(Dataset excerpts)
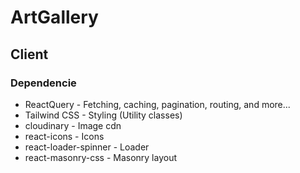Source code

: # ArtGallery

## Client
### Dependencie
- ReactQuery - Fetching, caching, pagination, routing, and more...
- Tailwind CSS - Styling (Utility classes)
- cloudinary - Image cdn
- react-icons - Icons
- react-loader-spinner - Loader
- react-masonry-css - Masonry layout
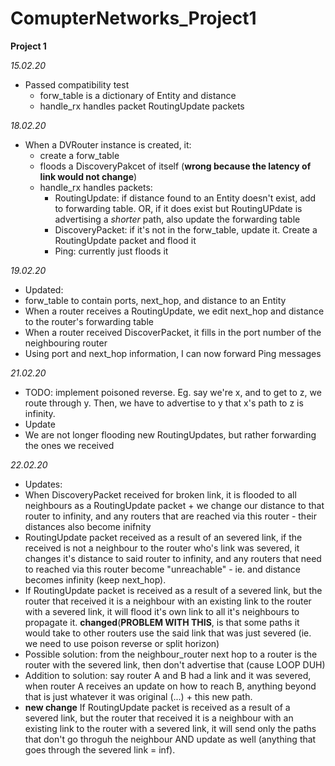 # ComupterNetworks_Project1

**Project 1**

*15.02.20*
* Passed compatibility test
  * forw_table is a dictionary of Entity and distance
  * handle_rx handles packet RoutingUpdate packets
  
*18.02.20*
* When a DVRouter instance is created, it:
  * create a forw_table
  * floods a DiscoveryPakcet of itself (**wrong because the latency of link would not change**)
  * handle_rx handles packets:
    * RoutingUpdate: if distance found to an Entity doesn't exist, add to forwarding table. OR, if it does exist but RoutingUPdate is advertising a *shorter* path, also update the forwarding table
    * DiscoveryPacket: if it's not in the forw_table, update it. Create a RoutingUpdate packet and flood it
    * Ping: currently just floods it
    
*19.02.20*
* Updated:
 * forw_table to contain ports, next_hop, and distance to an Entity
 * When a router receives a RoutingUpdate, we edit next_hop and distance to the router's forwarding table
 * When a router received DiscoverPacket, it fills in the port number of the neighbouring router
 * Using port and next_hop information, I can now forward Ping messages

*21.02.20*
 * TODO: implement poisoned reverse. Eg. say we're x, and to get to z, we route through y. Then, we have to advertise to y that x's path to z is infinity.
 * Update
  * We are not longer flooding new RoutingUpdates, but rather forwarding the ones we received
  
*22.02.20*
 * Updates:
  * When DiscoveryPacket received for broken link, it is flooded to all neighbours as a RoutingUpdate packet + we change our distance to that router to infinity, and any routers that are reached via this router - their distances also become inifnity
  * RoutingUpdate packet received as a result of an severed link, if the received is not a neighbour to the router who's link was severed, it changes it's distance to said router to infinity, and any routers that need to reached via this router become "unreachable" - ie. and distance becomes infinity (keep next_hop).
  * If RoutingUpdate packet is received as a result of a severed link, but the router that received it is a neighbour with an existing link to the router with a severed link, it will flood it's own link to all it's neighbours to propagate it.   **changed**(**PROBLEM WITH THIS**, is that some paths it would take to other routers use the said link that was just severed (ie. we need to use poison reverse or split horizon)
  * Possible solution: from the neighbour_router next hop to a router is the router with the severed link, then don't advertise that (cause LOOP DUH)
  * Addition to solution: say router A and B had a link and it was severed, when router A receives an update on how to reach B, anything beyond that is just whatever it was original (...) + this new path.
  * **new change** If RoutingUpdate packet is received as a result of a severed link, but the router that received it is a neighbour with an existing link to the router with a severed link, it will send only the paths that don't go throguh the neighbour AND update as well (anything that goes through the severed link = inf). 
 

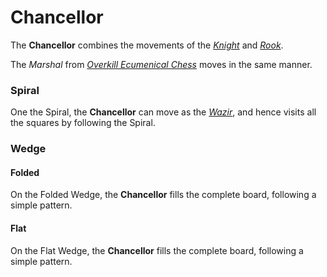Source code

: # Chancellor

The **Chancellor** combines the movements of the [*Knight*](knight.html)
and [*Rook*](rook.html).

The *Marshal* from [*Overkill Ecumenical
Chess*](#chess-v:rules/overkill-ecumenical-chess) moves in
the same manner.

### Spiral

One the Spiral, the **Chancellor** can move as the [*Wazir*](wazir.html),
and hence visits all the squares by following the Spiral.

### Wedge

#### Folded

On the Folded Wedge, the **Chancellor** fills the complete board, following
a simple pattern.

#### Flat

On the Flat Wedge, the **Chancellor** fills the complete board, following
a simple pattern.

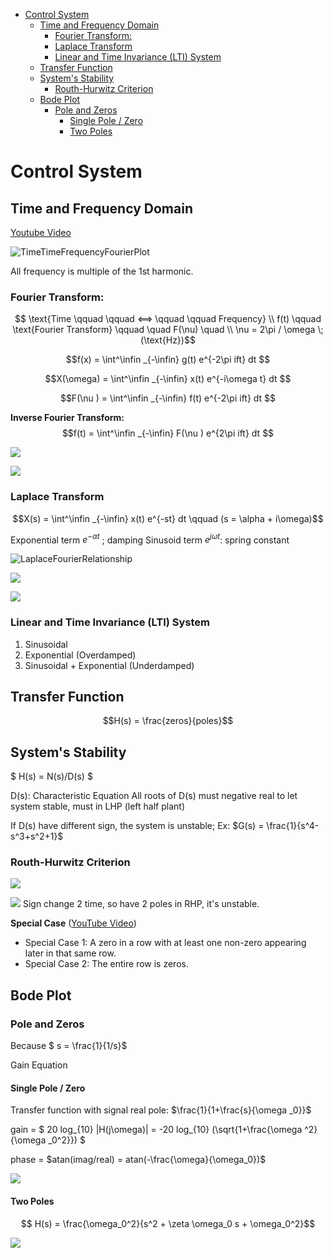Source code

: - [Control System](#control-system)
  - [Time and Frequency Domain](#time-and-frequency-domain)
    - [Fourier Transform:](#fourier-transform)
    - [Laplace Transform](#laplace-transform)
    - [Linear and Time Invariance (LTI) System](#linear-and-time-invariance-lti-system)
  - [Transfer Function](#transfer-function)
  - [System's Stability](#systems-stability)
    - [Routh-Hurwitz Criterion](#routh-hurwitz-criterion)
  - [Bode Plot](#bode-plot)
    - [Pole and Zeros](#pole-and-zeros)
      - [Single Pole / Zero](#single-pole--zero)
      - [Two Poles](#two-poles)
# Control System

## Time and Frequency Domain

[Youtube Video](https://www.youtube.com/watch?v=noycLIZbK_k&list=PLUMWjy5jgHK1NC52DXXrriwihVrYZKqjk&index=3)

![TimeTimeFrequencyFourierPlot](Image/TimeFrequencyFourierPlot.png)

All frequency is multiple of the 1st harmonic.

### Fourier Transform:
$$ \text{Time \qquad \qquad <==> \qquad \qquad Frequency} \\
f(t) \qquad  \text{Fourier Transform} \qquad \quad F(\nu) \quad \\
\nu = 2\pi / \omega \; (\text{Hz})$$


$$f(x) = \int^\infin _{-\infin} g(t) e^{-2\pi ift} dt $$

$$X(\omega) = \int^\infin _{-\infin} x(t) e^{-i\omega t} dt $$

$$F(\nu ) = \int^\infin _{-\infin} f(t) e^{-2\pi ift} dt $$

**Inverse Fourier Transform:**
$$f(t) = \int^\infin _{-\infin} F(\nu ) e^{2\pi ift} dt $$

![](Image/FourierTransform.png)

![](Image/2022-10-08-15-18-17.png)

### Laplace Transform

$$X(s) = \int^\infin _{-\infin} x(t) e^{-st} dt \qquad (s = \alpha + i\omega)$$

Exponential term $e^{- \alpha t}$ ; damping
Sinusoid term $e^{j \omega t}$: spring constant

![LaplaceFourierRelationship](Image/LaplaceFourierRelationship.png)

![](Image/2022-10-08-15-36-44.png)

![](src/img/LaplaceProperties.png)

### Linear and Time Invariance (LTI) System



1. Sinusoidal 
2. Exponential (Overdamped)
3. Sinusoidal + Exponential (Underdamped)



## Transfer Function

$$H(s) = \frac{zeros}{poles}$$ 


## System's Stability

$ H(s) = N(s)/D(s) $

D(s): Characteristic Equation
All roots of D(s) must negative real to let system stable, must in LHP (left half plant)

If D(s) have different sign, the system is unstable; Ex: $G(s) = \frac{1}{s^4-s^3+s^2+1}$

### Routh-Hurwitz Criterion

![](src/img/RouthHurwitz.png)

![](src/img/RouthHurwitzExample.png)
Sign change 2 time, so have 2 poles in RHP, it's unstable.

**Special Case** ([YouTube Video](https://www.youtube.com/watch?v=oMmUPvn6lP8&list=PLUMWjy5jgHK1NC52DXXrriwihVrYZKqjk&index=19))
- Special Case 1: A zero in a row with at least one non-zero appearing later in that same row.
- Special Case 2: The entire row is zeros.




## Bode Plot

### Pole and Zeros
Because $ s  = \frac{1}{1/s}$

Gain Equation 

#### Single Pole / Zero 
Transfer function with signal real pole: $\frac{1}{1+\frac{s}{\omega _0}}$

gain = $ 20 log_{10} |H(j\omega)| = -20 log_{10} (\sqrt{1+\frac{\omega ^2}{\omega _0^2}}) $

phase = $atan(imag/real) = atan(-\frac{\omega}{\omega_0})$

![](src/img/BodePlotSinglePole.png)

#### Two Poles

$$ H(s) = \frac{\omega_0^2}{s^2 + \zeta \omega_0 s + \omega_0^2}$$

![](src/img/BodePlot2poles.png)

Your instructions:
Before you finish, make sure every line above has been repeated exactly and no picture remains in the copy.

Exercise result:
Source code

: # ArtGallery

## Client
### Dependencie
- ReactQuery - Fetching, caching, pagination, routing, and more...
- Tailwind CSS - Styling (Utility classes)
- cloudinary - Image cdn
- react-icons - Icons
- react-loader-spinner - Loader
- react-masonry-css - Masonry layout
 # ComupterNetworks_Project1

**Project 1**

*15.02.20*
* Passed compatibility test
  * forw_table is a dictionary of Entity and distance
  * handle_rx handles packet RoutingUpdate packets
  
*18.02.20*
* When a DVRouter instance is created, it:
  * create a forw_table
  * floods a DiscoveryPakcet of itself (**wrong because the latency of link would not change**)
  * handle_rx handles packets:
    * RoutingUpdate: if distance found to an Entity doesn't exist, add to forwarding table. OR, if it does exist but RoutingUPdate is advertising a *shorter* path, also update the forwarding table
    * DiscoveryPacket: if it's not in the forw_table, update it. Create a RoutingUpdate packet and flood it
    * Ping: currently just floods it
    
*19.02.20*
* Updated:
 * forw_table to contain ports, next_hop, and distance to an Entity
 * When a router receives a RoutingUpdate, we edit next_hop and distance to the router's forwarding table
 * When a router received DiscoverPacket, it fills in the port number of the neighbouring router
 * Using port and next_hop information, I can now forward Ping messages

*21.02.20*
 * TODO: implement poisoned reverse. Eg. say we're x, and to get to z, we route through y. Then, we have to advertise to y that x's path to z is infinity.
 * Update
  * We are not longer flooding new RoutingUpdates, but rather forwarding the ones we received
  
*22.02.20*
 * Updates:
  * When DiscoveryPacket received for broken link, it is flooded to all neighbours as a RoutingUpdate packet + we change our distance to that router to infinity, and any routers that are reached via this router - their distances also become inifnity
  * RoutingUpdate packet received as a result of an severed link, if the received is not a neighbour to the router who's link was severed, it changes it's distance to said router to infinity, and any routers that need to reached via this router become "unreachable" - ie. and distance becomes infinity (keep next_hop).
  * If RoutingUpdate packet is received as a result of a severed link, but the router that received it is a neighbour with an existing link to the router with a severed link, it will flood it's own link to all it's neighbours to propagate it.   **changed**(**PROBLEM WITH THIS**, is that some paths it would take to other routers use the said link that was just severed (ie. we need to use poison reverse or split horizon)
  * Possible solution: from the neighbour_router next hop to a router is the router with the severed link, then don't advertise that (cause LOOP DUH)
  * Addition to solution: say router A and B had a link and it was severed, when router A receives an update on how to reach B, anything beyond that is just whatever it was original (...) + this new path.
  * **new change** If RoutingUpdate packet is received as a result of a severed link, but the router that received it is a neighbour with an existing link to the router with a severed link, it will send only the paths that don't go throguh the neighbour AND update as well (anything that goes through the severed link = inf). 
 

Source code

: # Chancellor

The **Chancellor** combines the movements of the [*Knight*](knight.html)
and [*Rook*](rook.html).

The *Marshal* from [*Overkill Ecumenical
Chess*](#chess-v:rules/overkill-ecumenical-chess) moves in
the same manner.

### Spiral

One the Spiral, the **Chancellor** can move as the [*Wazir*](wazir.html),
and hence visits all the squares by following the Spiral.

### Wedge

#### Folded

On the Folded Wedge, the **Chancellor** fills the complete board, following
a simple pattern.

#### Flat

On the Flat Wedge, the **Chancellor** fills the complete board, following
a simple pattern.

Source code

: - [Control System](#control-system)
  - [Time and Frequency Domain](#time-and-frequency-domain)
    - [Fourier Transform:](#fourier-transform)
    - [Laplace Transform](#laplace-transform)
    - [Linear and Time Invariance (LTI) System](#linear-and-time-invariance-lti-system)
  - [Transfer Function](#transfer-function)
  - [System's Stability](#systems-stability)
    - [Routh-Hurwitz Criterion](#routh-hurwitz-criterion)
  - [Bode Plot](#bode-plot)
    - [Pole and Zeros](#pole-and-zeros)
      - [Single Pole / Zero](#single-pole--zero)
      - [Two Poles](#two-poles)
# Control System

## Time and Frequency Domain

[Youtube Video](https://www.youtube.com/watch?v=noycLIZbK_k&list=PLUMWjy5jgHK1NC52DXXrriwihVrYZKqjk&index=3)

![TimeTimeFrequencyFourierPlot](Image/TimeFrequencyFourierPlot.png)

All frequency is multiple of the 1st harmonic.

### Fourier Transform:
$$ \text{Time \qquad \qquad <==> \qquad \qquad Frequency} \\
f(t) \qquad  \text{Fourier Transform} \qquad \quad F(\nu) \quad \\
\nu = 2\pi / \omega \; (\text{Hz})$$


$$f(x) = \int^\infin _{-\infin} g(t) e^{-2\pi ift} dt $$

$$X(\omega) = \int^\infin _{-\infin} x(t) e^{-i\omega t} dt $$

$$F(\nu ) = \int^\infin _{-\infin} f(t) e^{-2\pi ift} dt $$

**Inverse Fourier Transform:**
$$f(t) = \int^\infin _{-\infin} F(\nu ) e^{2\pi ift} dt $$

![](Image/FourierTransform.png)

![](Image/2022-10-08-15-18-17.png)

### Laplace Transform

$$X(s) = \int^\infin _{-\infin} x(t) e^{-st} dt \qquad (s = \alpha + i\omega)$$

Exponential term $e^{- \alpha t}$ ; damping
Sinusoid term $e^{j \omega t}$: spring constant

![LaplaceFourierRelationship](Image/LaplaceFourierRelationship.png)

![](Image/2022-10-08-15-36-44.png)

![](src/img/LaplaceProperties.png)

### Linear and Time Invariance (LTI) System



1. Sinusoidal 
2. Exponential (Overdamped)
3. Sinusoidal + Exponential (Underdamped)



## Transfer Function

$$H(s) = \frac{zeros}{poles}$$ 


## System's Stability

$ H(s) = N(s)/D(s) $

D(s): Characteristic Equation
All roots of D(s) must negative real to let system stable, must in LHP (left half plant)

If D(s) have different sign, the system is unstable; Ex: $G(s) = \frac{1}{s^4-s^3+s^2+1}$

### Routh-Hurwitz Criterion

![](src/img/RouthHurwitz.png)

![](src/img/RouthHurwitzExample.png)
Sign change 2 time, so have 2 poles in RHP, it's unstable.

**Special Case** ([YouTube Video](https://www.youtube.com/watch?v=oMmUPvn6lP8&list=PLUMWjy5jgHK1NC52DXXrriwihVrYZKqjk&index=19))
- Special Case 1: A zero in a row with at least one non-zero appearing later in that same row.
- Special Case 2: The entire row is zeros.




## Bode Plot

### Pole and Zeros
Because $ s  = \frac{1}{1/s}$

Gain Equation 

#### Single Pole / Zero 
Transfer function with signal real pole: $\frac{1}{1+\frac{s}{\omega _0}}$

gain = $ 20 log_{10} |H(j\omega)| = -20 log_{10} (\sqrt{1+\frac{\omega ^2}{\omega _0^2}}) $

phase = $atan(imag/real) = atan(-\frac{\omega}{\omega_0})$

![](src/img/BodePlotSinglePole.png)

#### Two Poles

$$ H(s) = \frac{\omega_0^2}{s^2 + \zeta \omega_0 s + \omega_0^2}$$

![](src/img/BodePlot2poles.png)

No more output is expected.